Comment by mwcampbell
4 months ago
I'm not making an argument from grievance about my own code being plagiarized. I actually don't care if my own code is used without even the attribution required by the permissive licenses it's released under; I just want it to be used. I do also write proprietary code, but that's not in the training datasets, as far as I know. But the training datasets do include code under a variety of open-source licenses, both permissive and copyleft, and some of those developers do care how their code is used. We should respect that.
As for our tendency to disrespect the copyrights of art, clearly we've always been in the wrong about this, and we should respect the rights of artists. The fact that we've been in the wrong about this doesn't mean we should redouble the offense by also plagiarizing from other programmers.
And there is evidence that LLMs do plagiarize when generating code. I'll just list the most relevant citations from Baldur Bjarnason's book _The Intelligence Illusion_ (https://illusion.baldurbjarnason.com/), without quoting from that copyrighted work.
https://arxiv.org/abs/2202.07646
https://dl.acm.org/doi/10.1145/3447548.3467198
https://papers.nips.cc/paper/2020/hash/1e14bfe2714193e7af5ab...
I don't mean to attribute the overwhelmingly common sentiment about intellectual property claims for things other than code to you, and I'm sorry that I communicated that (you didn't call me on it, but you'd have had every right to).
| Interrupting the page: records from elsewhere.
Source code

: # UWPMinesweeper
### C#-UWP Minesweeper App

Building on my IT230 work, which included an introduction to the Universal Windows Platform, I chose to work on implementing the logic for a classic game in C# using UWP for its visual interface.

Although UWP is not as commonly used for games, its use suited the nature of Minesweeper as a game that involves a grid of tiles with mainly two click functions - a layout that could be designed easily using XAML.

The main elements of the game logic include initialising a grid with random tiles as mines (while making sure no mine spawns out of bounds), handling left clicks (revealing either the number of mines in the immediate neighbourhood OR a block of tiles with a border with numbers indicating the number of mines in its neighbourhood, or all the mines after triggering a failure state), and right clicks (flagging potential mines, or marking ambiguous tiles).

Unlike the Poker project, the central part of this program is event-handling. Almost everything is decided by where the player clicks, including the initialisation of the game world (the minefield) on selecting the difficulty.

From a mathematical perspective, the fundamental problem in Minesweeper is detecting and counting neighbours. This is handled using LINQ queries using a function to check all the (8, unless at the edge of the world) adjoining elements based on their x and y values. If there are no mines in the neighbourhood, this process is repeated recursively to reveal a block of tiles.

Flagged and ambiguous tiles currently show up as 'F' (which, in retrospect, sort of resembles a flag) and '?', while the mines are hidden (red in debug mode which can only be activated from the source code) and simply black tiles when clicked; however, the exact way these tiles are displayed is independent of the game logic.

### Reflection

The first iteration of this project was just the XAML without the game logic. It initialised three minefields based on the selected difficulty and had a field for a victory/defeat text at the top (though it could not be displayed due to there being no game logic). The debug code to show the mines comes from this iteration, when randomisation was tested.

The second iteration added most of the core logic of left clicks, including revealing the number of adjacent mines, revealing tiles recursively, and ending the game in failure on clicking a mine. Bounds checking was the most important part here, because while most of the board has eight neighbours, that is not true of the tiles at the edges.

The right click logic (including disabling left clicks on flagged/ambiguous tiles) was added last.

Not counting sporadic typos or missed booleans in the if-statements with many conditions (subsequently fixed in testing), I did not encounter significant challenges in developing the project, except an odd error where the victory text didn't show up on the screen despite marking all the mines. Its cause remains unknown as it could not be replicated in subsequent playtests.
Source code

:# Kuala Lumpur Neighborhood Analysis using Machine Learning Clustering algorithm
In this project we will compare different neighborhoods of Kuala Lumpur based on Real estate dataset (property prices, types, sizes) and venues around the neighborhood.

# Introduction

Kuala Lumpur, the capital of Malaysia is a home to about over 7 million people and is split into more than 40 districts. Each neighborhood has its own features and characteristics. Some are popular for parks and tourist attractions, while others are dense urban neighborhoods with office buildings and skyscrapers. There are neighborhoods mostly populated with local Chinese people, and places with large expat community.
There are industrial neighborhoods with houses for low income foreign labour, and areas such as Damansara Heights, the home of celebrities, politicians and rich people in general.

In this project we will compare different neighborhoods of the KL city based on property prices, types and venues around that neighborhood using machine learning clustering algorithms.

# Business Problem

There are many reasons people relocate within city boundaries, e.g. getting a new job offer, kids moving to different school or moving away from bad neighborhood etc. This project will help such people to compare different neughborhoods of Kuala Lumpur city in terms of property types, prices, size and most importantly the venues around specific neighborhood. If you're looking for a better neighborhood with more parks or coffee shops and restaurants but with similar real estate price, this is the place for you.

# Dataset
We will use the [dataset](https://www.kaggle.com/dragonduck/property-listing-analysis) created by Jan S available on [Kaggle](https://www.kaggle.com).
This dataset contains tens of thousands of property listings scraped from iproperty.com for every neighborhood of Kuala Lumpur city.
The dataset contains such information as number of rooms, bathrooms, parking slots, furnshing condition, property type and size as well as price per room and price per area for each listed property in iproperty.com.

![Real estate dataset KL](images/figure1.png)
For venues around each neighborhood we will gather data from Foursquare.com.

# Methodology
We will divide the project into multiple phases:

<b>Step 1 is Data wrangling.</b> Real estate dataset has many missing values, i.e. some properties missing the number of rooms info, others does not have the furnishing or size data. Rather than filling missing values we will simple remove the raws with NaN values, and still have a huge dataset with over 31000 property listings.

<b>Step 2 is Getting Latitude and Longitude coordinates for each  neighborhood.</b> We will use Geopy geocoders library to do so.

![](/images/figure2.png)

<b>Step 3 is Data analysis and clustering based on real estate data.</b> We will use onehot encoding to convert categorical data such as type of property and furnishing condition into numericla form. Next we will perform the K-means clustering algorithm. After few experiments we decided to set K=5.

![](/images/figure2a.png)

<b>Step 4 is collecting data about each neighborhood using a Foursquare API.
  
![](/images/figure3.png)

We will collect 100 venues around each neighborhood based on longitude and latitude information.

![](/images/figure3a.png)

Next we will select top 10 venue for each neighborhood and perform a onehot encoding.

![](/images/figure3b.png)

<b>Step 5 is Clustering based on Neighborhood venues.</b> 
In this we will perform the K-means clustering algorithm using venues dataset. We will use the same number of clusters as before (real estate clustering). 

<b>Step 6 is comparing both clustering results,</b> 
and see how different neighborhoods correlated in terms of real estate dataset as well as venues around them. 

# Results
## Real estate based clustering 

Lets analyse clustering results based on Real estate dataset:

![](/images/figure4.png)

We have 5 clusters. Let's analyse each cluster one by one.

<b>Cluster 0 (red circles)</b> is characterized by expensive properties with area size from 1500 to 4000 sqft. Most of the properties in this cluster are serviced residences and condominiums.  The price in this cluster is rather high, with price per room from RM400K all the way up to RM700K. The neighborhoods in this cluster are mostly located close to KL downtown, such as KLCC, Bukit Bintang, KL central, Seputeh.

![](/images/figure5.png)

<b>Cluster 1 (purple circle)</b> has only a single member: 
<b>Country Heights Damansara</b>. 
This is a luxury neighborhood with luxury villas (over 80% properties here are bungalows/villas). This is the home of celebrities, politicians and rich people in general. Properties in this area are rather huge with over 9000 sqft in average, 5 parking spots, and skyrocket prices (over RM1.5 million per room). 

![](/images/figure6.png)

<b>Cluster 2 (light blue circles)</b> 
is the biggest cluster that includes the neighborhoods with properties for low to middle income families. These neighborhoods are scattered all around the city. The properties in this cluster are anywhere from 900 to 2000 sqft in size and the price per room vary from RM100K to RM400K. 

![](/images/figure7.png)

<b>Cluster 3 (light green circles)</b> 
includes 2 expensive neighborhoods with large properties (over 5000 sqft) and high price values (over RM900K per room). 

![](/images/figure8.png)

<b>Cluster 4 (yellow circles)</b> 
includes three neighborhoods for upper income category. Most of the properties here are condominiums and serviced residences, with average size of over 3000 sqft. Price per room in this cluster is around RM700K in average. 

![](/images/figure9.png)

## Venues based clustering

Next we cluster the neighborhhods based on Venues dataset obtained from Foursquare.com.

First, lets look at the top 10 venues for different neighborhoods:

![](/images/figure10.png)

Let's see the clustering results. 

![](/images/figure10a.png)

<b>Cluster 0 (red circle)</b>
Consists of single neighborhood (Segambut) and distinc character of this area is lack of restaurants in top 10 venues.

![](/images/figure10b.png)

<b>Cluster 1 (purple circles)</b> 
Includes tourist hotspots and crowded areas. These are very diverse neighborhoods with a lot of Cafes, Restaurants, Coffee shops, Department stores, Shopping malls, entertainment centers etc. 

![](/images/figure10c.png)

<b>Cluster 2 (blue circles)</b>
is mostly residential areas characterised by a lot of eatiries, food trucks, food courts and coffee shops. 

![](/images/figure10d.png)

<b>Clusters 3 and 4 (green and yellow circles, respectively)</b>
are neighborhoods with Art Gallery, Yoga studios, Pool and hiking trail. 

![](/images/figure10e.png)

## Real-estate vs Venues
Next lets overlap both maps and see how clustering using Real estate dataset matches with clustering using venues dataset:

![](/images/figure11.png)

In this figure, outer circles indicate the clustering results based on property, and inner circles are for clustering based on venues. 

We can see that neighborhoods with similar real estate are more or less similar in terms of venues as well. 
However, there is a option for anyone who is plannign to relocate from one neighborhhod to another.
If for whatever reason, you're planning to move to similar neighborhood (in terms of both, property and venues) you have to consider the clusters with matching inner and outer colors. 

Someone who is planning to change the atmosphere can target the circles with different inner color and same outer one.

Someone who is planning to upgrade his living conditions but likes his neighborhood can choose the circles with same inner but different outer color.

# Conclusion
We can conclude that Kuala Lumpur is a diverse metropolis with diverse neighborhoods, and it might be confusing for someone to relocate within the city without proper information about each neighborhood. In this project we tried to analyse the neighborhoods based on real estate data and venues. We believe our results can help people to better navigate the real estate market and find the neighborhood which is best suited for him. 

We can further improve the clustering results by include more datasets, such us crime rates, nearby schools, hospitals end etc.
I stand by that argument, but acknowledge it isn't relevant here.
My bigger thing is just, having the experience of writing many thousands of lines of backend code with an LLM (just yesterday), none of what I'm looking at can meaningfully be described as "plagiarized". It's specific to my problem domain (indeed, to my extremely custom stack) and what isn't domain-specific is just extremely generic stuff (opening a boltdb, printing a table with lipgloss), just assembled precisely.